- Problem: Where does the string "Express" appear in the records? Copy each line that holds it.
>>>>>
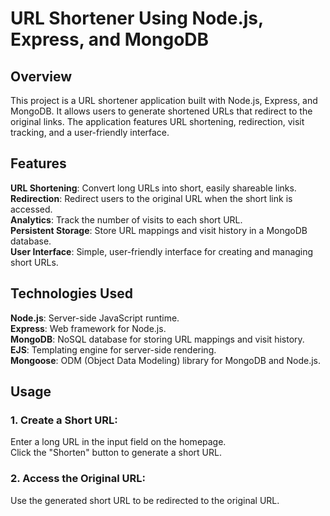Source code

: # URL Shortener Using Node.js, Express, and MongoDB

## Overview
This project is a URL shortener application built with Node.js, Express, and MongoDB. It allows users to generate shortened URLs that redirect to the original links. 
The application features URL shortening, redirection, visit tracking, and a user-friendly interface.

## Features
**URL Shortening**: Convert long URLs into short, easily shareable links.<br>
**Redirection**: Redirect users to the original URL when the short link is accessed.<br>
**Analytics**: Track the number of visits to each short URL.<br>
**Persistent Storage**: Store URL mappings and visit history in a MongoDB database.<br>
**User Interface**: Simple, user-friendly interface for creating and managing short URLs.<br>

## Technologies Used
**Node.js**: Server-side JavaScript runtime.<br>
**Express**: Web framework for Node.js.<br>
**MongoDB**: NoSQL database for storing URL mappings and visit history.<br>
**EJS**: Templating engine for server-side rendering.<br>
**Mongoose**: ODM (Object Data Modeling) library for MongoDB and Node.js.<br>


## Usage

### 1. Create a Short URL:
Enter a long URL in the input field on the homepage. <br>
Click the "Shorten" button to generate a short URL.

### 2. Access the Original URL:
Use the generated short URL to be redirected to the original URL.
<<<<<
- Expected answer:
: # URL Shortener Using Node.js, Express, and MongoDB
This project is a URL shortener application built with Node.js, Express, and MongoDB. It allows users to generate shortened URLs that redirect to the original links. 
**Express**: Web framework for Node.js.<br>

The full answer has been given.